Web Scraping Using Selenium
What is web scraping?
Web scraping is a technique for extracting information from the internet automatically using a software that simulates human web surfing.
How is web-scraping useful?
Web scraping helps us extract large volumes of data about customers, products, people, stock markets, etc. It is usually difficult to get this kind of information on a large scale using traditional data collection methods. We can utilize the data collected from a website such as e-commerce portal, social media channels to understand customer behaviors and sentiments, buying patterns, and brand attribute associations which are critical insights for any business.
Getting Started
Since we have defined our purpose of scraping, let us delve into the nitty-gritty of how to actually do all the fun stuff! Before that below are some of the housekeeping instructions regarding installations of packages.
- Python version: We will be using Python 3.0
- Selenium package: You can install selenium package using the following command
!pip install selenium
- Chrome driver: Please install the latest version of chromedriver from here.
Please note you need Google Chromeinstalled on your machines to work through this illustration.

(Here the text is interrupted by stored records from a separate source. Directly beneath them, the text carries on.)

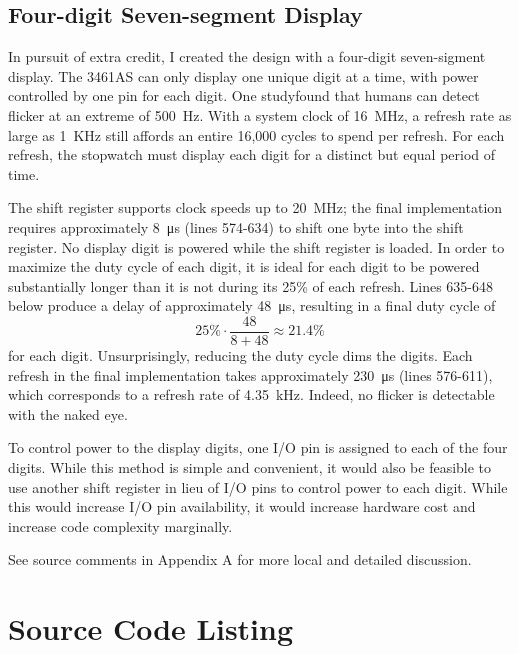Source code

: \documentclass[12pt,letterpaper]{article}
\begin{document}
\subsection{Four-digit Seven-segment Display}
\par In pursuit of extra credit, I created the design with a four-digit
seven-sigment display. The 3461AS can only display one unique digit at a time,
with power controlled by one pin for each digit. One study\footnotemark[1]
found that humans can detect flicker at an extreme of \SI{500}{Hz}. With a
system clock of \SI{16}{MHz}, a refresh rate as large as \SI{1}{KHz} still
affords an entire 16,000 cycles to spend per refresh. For each refresh, the
stopwatch must display each digit for a distinct but equal period of time.
\par The shift register supports clock speeds up to \SI{20}{MHz}; the final
implementation requires approximately \SI{8}{\micro\second} (lines 574-634) to
shift one byte into the shift register. No display digit is powered while the shift
register is loaded. In order to maximize the duty cycle of each digit, it is
ideal for each digit to be powered substantially longer than it is not during
its 25\% of each refresh. Lines 635-648 below produce a delay of approximately
\SI{48}{\micro\second}, resulting in a final duty cycle of \[
	25\% \cdot \frac{48}{8+48}\approx 21.4\%
\] for each digit. Unsurprisingly, reducing the duty cycle dims the digits.
Each refresh in the final implementation takes approximately
\SI{230}{\micro\second} (lines 576-611), which corresponds to a refresh rate of
\SI{4.35}{kHz}. Indeed, no flicker is detectable with the naked eye.
\par To control power to the display digits, one I/O pin is assigned to each of
the four digits. While this method is simple and convenient, it would also be
feasible to use another shift register in lieu of I/O pins to control power to
each digit. While this would increase I/O pin availability, it would increase
hardware cost and increase code complexity {\footnotesize marginally}.
\par See source comments in Appendix A for more local and detailed discussion.

\newpage\appendix
\section{Source Code Listing}

\end{document}
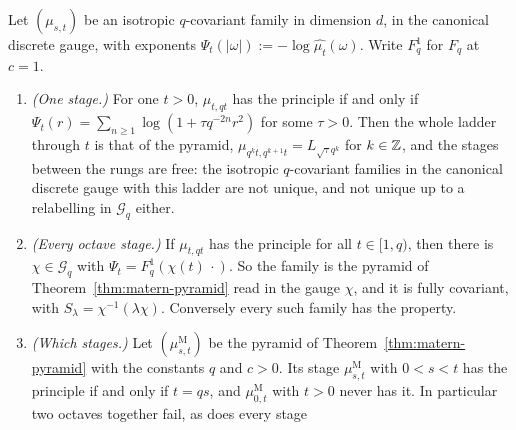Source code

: \begin{theorem}
\label{thm:selection-stratum-two}
\leanok
{}
Let $(\mu_{s,t})$ be an isotropic $q$-covariant family in dimension $d$, in the canonical discrete
gauge, with exponents $\Psi_t(|\omega|) := -\log\widehat{\mu_t}(\omega)$. Write $F^1_q$ for $F_q$ at
$c = 1$.
\begin{enumerate}
\item \emph{(One stage.)} For one $t > 0$, $\mu_{t,qt}$ has the principle if and only if
$\Psi_t(r) = \sum_{n \ge 1}\log(1 + \tau q^{-2n}r^2)$ for some $\tau > 0$. Then the whole ladder
through $t$ is that of the \Matern{} pyramid, $\mu_{q^kt,q^{k+1}t} = L_{\sqrt\tau q^k}$ for
$k \in \mathbb{Z}$, and the stages between the rungs are free: the isotropic $q$-covariant families in
the canonical discrete gauge with this ladder are not unique, and not unique up to a relabelling in
$\mathcal{G}_q$ either.
\item \emph{(Every octave stage.)} If $\mu_{t,qt}$ has the principle for all $t \in [1, q)$, then
there is $\chi \in \mathcal{G}_q$ with $\Psi_t = F^1_q(\chi(t)\,\cdot)$. So the family is the
\Matern{} pyramid of Theorem~\ref{thm:matern-pyramid} read in the gauge $\chi$, and it is fully
covariant, with $S_\lambda = \chi^{-1}(\lambda\chi)$. Conversely every such family has the
property.
\item \emph{(Which stages.)} Let $(\mu^{\mathrm M}_{s,t})$ be the \Matern{} pyramid of
Theorem~\ref{thm:matern-pyramid} with the constants $q$ and $c > 0$. Its stage
$\mu^{\mathrm M}_{s,t}$ with $0 < s < t$ has the principle if and only if $t = qs$, and
$\mu^{\mathrm M}_{0,t}$ with $t > 0$ never has it. In particular two octaves together fail, as does every stage

\end{enumerate}
\end{theorem}
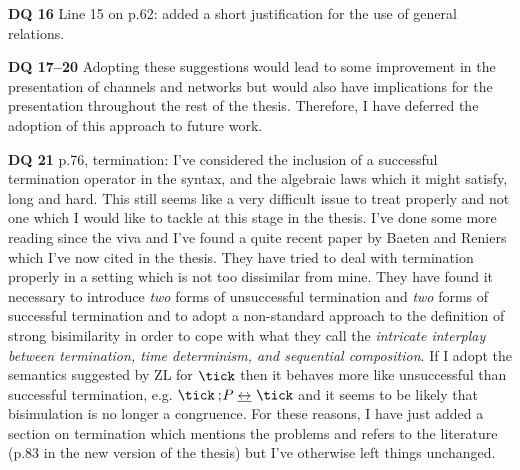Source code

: \documentclass{article}
\begin{document}
\begin{trivlist}
\item[\bf DQ 16]Line 15 on p.62: added a short justification for the use of
general relations.
\item[\bf DQ 17--20] Adopting these suggestions would lead to some
improvement in the presentation of channels and networks but would
also have implications for the presentation throughout the rest of the
thesis. Therefore, I have deferred the adoption of this approach to
future work.
\item[\bf DQ 21] p.76, termination: I've considered the inclusion of a
successful termination operator in the syntax, and the algebraic laws
which it might satisfy, long and hard. This still seems like a very
difficult issue to treat properly and not one which I would like to
tackle at this stage in the thesis. I've done some more reading since
the viva and I've found a quite recent paper by Baeten and Reniers which
I've now cited in the thesis. They have tried to deal with termination
properly in a setting which is not too dissimilar from mine. They have
found it necessary to introduce \emph{two} forms of unsuccessful termination
and \emph{two} forms of successful termination and to adopt a non-standard
approach to the definition of strong bisimilarity in order to cope with
what they call the \emph{intricate interplay between termination, time
determinism, and sequential composition}. If I adopt the semantics
suggested by ZL for $\tick$ then it behaves more like unsuccessful than
successful termination, e.g. $\tick \sq P \bisim \tick$ and it seems to be
likely that bisimulation is no longer a congruence. For these reasons, I
have just added a section on termination which mentions the problems and 
refers to the literature (p.83 in the new version of the thesis) but I've
otherwise left things unchanged.


\end{trivlist}
\end{document}

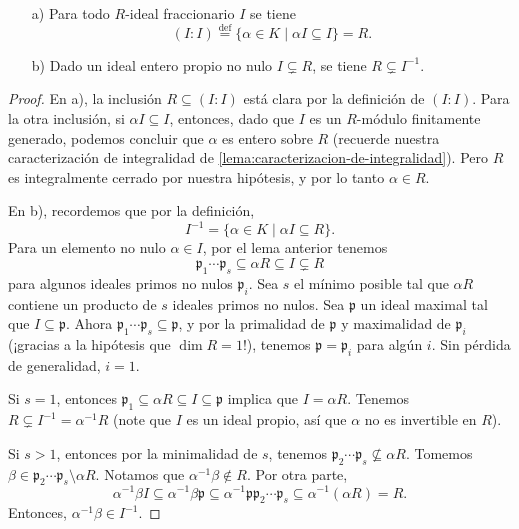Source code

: \begin{lema}
  \begin{enumerate}
  \item[a)] Para todo $R$-ideal fraccionario $I$ se tiene
    \[ (I : I) \stackrel{\text{def}}{=}
           \{ \alpha \in K \mid \alpha I \subseteq I \} = R. \]
           
  \item[b)] Dado un ideal entero propio no nulo $I \subsetneq R$, se tiene
    $R \subsetneq I^{-1}$.
  \end{enumerate}

  \begin{proof}
    En a), la inclusión $R \subseteq (I : I)$ está clara por la definición de
    $(I : I)$. Para la otra inclusión, si $\alpha I \subseteq I$, entonces, dado
    que $I$ es un $R$-módulo finitamente generado, podemos concluir que $\alpha$
    es entero sobre $R$ (recuerde nuestra caracterización de integralidad de
    \ref{lema:caracterizacion-de-integralidad}). Pero $R$ es integralmente
    cerrado por nuestra hipótesis, y por lo tanto $\alpha \in R$.

    En b), recordemos que por la definición,
    $$I^{-1} = \{ \alpha \in K \mid \alpha I \subseteq R \}.$$
    Para un elemento no nulo $\alpha \in I$, por el lema anterior tenemos
    \[ \mathfrak{p}_1\cdots\mathfrak{p}_s \subseteq \alpha R
           \subseteq I \subsetneq R \]
    para algunos ideales primos no nulos $\mathfrak{p}_i$. Sea $s$ el mínimo
    posible tal que $\alpha R$ contiene un producto de $s$ ideales primos no
    nulos. Sea $\mathfrak{p}$ un ideal maximal tal que
    $I \subseteq \mathfrak{p}$. Ahora
    $\mathfrak{p}_1\cdots\mathfrak{p}_s \subseteq \mathfrak{p}$,
    y por la primalidad de $\mathfrak{p}$ y maximalidad de $\mathfrak{p}_i$
    (¡gracias a la hipótesis que $\dim R = 1$!), tenemos
    $\mathfrak{p} = \mathfrak{p}_i$ para algún $i$. Sin pérdida de generalidad,
    $i = 1$.

    Si $s = 1$, entonces
    $\mathfrak{p}_1 \subseteq \alpha R \subseteq I \subseteq \mathfrak{p}$
    implica que $I = \alpha R$. Tenemos $R \subsetneq I^{-1} = \alpha^{-1} R$
    (note que $I$ es un ideal propio, así que $\alpha$ no es invertible en $R$).

    Si $s > 1$, entonces por la minimalidad de $s$, tenemos
    $\mathfrak{p}_2\cdots\mathfrak{p}_s \not\subseteq \alpha R$. Tomemos
    $\beta \in \mathfrak{p}_2\cdots\mathfrak{p}_s \setminus \alpha R$.
    Notamos que $\alpha^{-1}\beta \notin R$. Por otra parte,
    \[ \alpha^{-1}\beta I \subseteq \alpha^{-1}\beta\mathfrak{p}
       \subseteq \alpha^{-1} \mathfrak{p}\mathfrak{p}_2\cdots\mathfrak{p}_s
       \subseteq \alpha^{-1} (\alpha R) = R. \]
    Entonces, $\alpha^{-1}\beta \in I^{-1}$.
  \end{proof}
\end{lema}

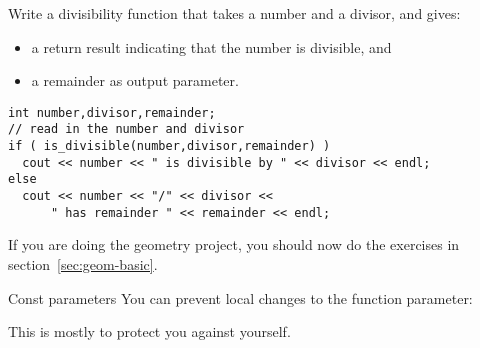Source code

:\begin{exercise}
  \label{ex:div-remain}
  Write a divisibility function that takes a number and a divisor, and gives:
  \begin{itemize}
  \item a  return result indicating that the number is
    divisible, and
  \item a remainder as output parameter.
  \end{itemize}

{\small
\begin{lstlisting}
int number,divisor,remainder;
// read in the number and divisor
if ( is_divisible(number,divisor,remainder) )
  cout << number << " is divisible by " << divisor << endl;
else
  cout << number << "/" << divisor <<
      " has remainder " << remainder << endl;
\end{lstlisting}
}
\end{exercise}

\begin{exercise}
  If you are doing the geometry project, you should now do the exercises
  in section~\ref{sec:geom-basic}.
\end{exercise}

\begin{block}{Const parameters}
  \label{sl:pass-constref}
  You can prevent local changes to the function parameter:


  This is mostly to protect you against yourself.
\end{block}

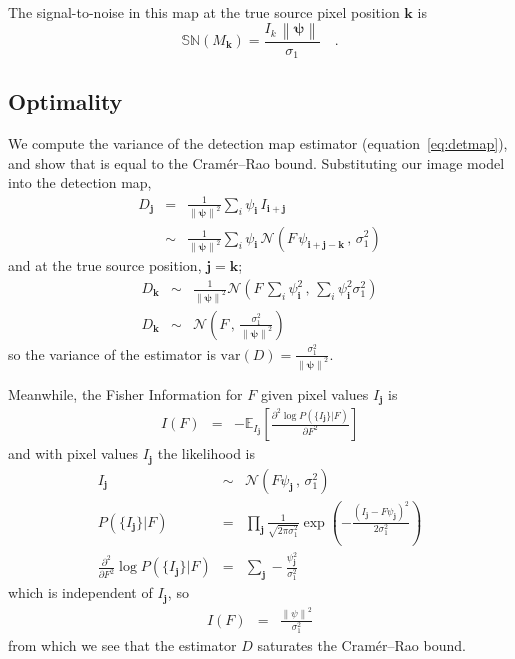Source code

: \documentclass[11pt,letterpaper,linenumbers]{aastex63}
\newcommand{\equationname}{equation}
\newcommand{\eqnref}[1]{\mbox{\equationname~\ref{#1}}}
\newcommand{\drawnfrom}{\sim}
\newcommand{\gaussianN}{\mathcal{N}}
\newcommand{\gaussx}[2]{\gaussianN\!\left(#1 \, , \, #2\right)}
\newcommand{\psf}{\psi}
\newcommand{\psfat}[1]{\psf_{#1}}
\newcommand{\psfnorm}{\norm{\bm{\psf}}}
\newcommand{\snr}[1]{\mathbb{SN}(#1)}
\newcommand{\norm}[1]{\left\lVert #1 \right\rVert}
\newcommand{\var}[1]{\mathrm{var}\left( #1 \right)}
\renewcommand{\vec}[1]{\boldsymbol{#1}}
\newcommand{\ivec}{\vec{i}}
\newcommand{\jvec}{\vec{j}}
\newcommand{\kvec}{\vec{k}}
\begin{document}
The signal-to-noise in this map at the true source pixel
position $\kvec$ is
\begin{equation}
\snr{M_{\kvec}} = \frac{I_k \, \norm{\bm{\psfat{}}}}{\sigma_1} \quad .
\end{equation}


\subsection{Optimality}
\label{sec:optsingle}

We compute the variance of the detection map estimator
(\eqnref{eq:detmap}), and show that is equal to the Cram\'er--Rao
bound.  Substituting our image model into the detection map,
\begin{eqnarray}
D_{\jvec} &=& \frac{1}{\psfnorm^2} \sum_{i} \psfat{\ivec} \,
I_{\ivec + \jvec}
\\
& \drawnfrom & \frac{1}{\psfnorm^2} \sum_{i} \psfat{\ivec} \,
\gaussx{F \, \psfat{\ivec + \jvec - \kvec}}{\sigma_1^2}
\end{eqnarray}
and at the true source position, $\jvec = \kvec$;
\begin{eqnarray}
%
D_{\kvec} &\drawnfrom& \frac{1}{\psfnorm^2} \gaussx%
{F \, \sum_{i} \psfat{\ivec}^2}%
{\sum_{i} \psfat{\ivec}^2 \sigma_1^2}
\\
D_{\kvec} &\drawnfrom& \gaussx%
{F}{\frac{\sigma_1^2}{\psfnorm^2}}
\end{eqnarray}
so the variance of the estimator is $\var{D} = \frac{\sigma_1^2}{\psfnorm^2}$.

Meanwhile, the Fisher Information for $F$ given pixel values $I_{\jvec}$ is
\begin{eqnarray}
  I(F) &=& -\mathbb{E}_{I_{\jvec}} \left[ \frac{\partial^2 \log P(\{ I_{\jvec} \} | F)}{\partial F^2} \right]
\end{eqnarray}
and with pixel values $I_{\jvec}$ the likelihood is
\begin{eqnarray}
  I_{\jvec} &\drawnfrom& \gaussx{F \psf_{\jvec}}{\sigma_1^2} \\
  P(\{ I_{\jvec} \} | F) &=& \prod_{\jvec} \frac{1}{\sqrt{2 \pi \sigma_1^2}} \exp \left( -\frac{(I_{\jvec} - F \psf_{\jvec})^2}{2 \sigma_1^2} \right) \\
  \frac{\partial^2}{\partial F^2} \log P(\{ I_{\jvec} \} | F) &=& \sum_{\jvec} -\frac{\psf_{\jvec}^2}{\sigma_1^2}
\end{eqnarray}
which is independent of $I_{\jvec}$, so
\begin{eqnarray}
  I(F) &=& \frac{\norm{\psf}^2}{\sigma_1^2}
\end{eqnarray}
from which we see that the estimator $D$ saturates the Cram\'er--Rao bound.
\end{document}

The first and foremost thing while scraping a website is to understand the structure of the website. We will be scraping Edmunds.com, a car forum. This website aids people in their car buying decisions. People can post their reviews about different cars in the discussion forums (very similar to how one posts reviews on Amazon). We will be scraping the discussion about entry level luxury car brands.
We will scrape ~5000 comments from different users across multiple pages. We will scrape user id, date of comment and comments and export it into a csv file for any further analysis.
Let’s begin
We will first import important packages in our Notebook
#Importing packages
import pandas as pd
from selenium import webdriver
Let’s now create a new instance of google chrome. This will help our program open an url in google chrome.
# from os import path
# home = path.expanduser("~")
# driverPath = path.join(home, 'Source/chromedriver')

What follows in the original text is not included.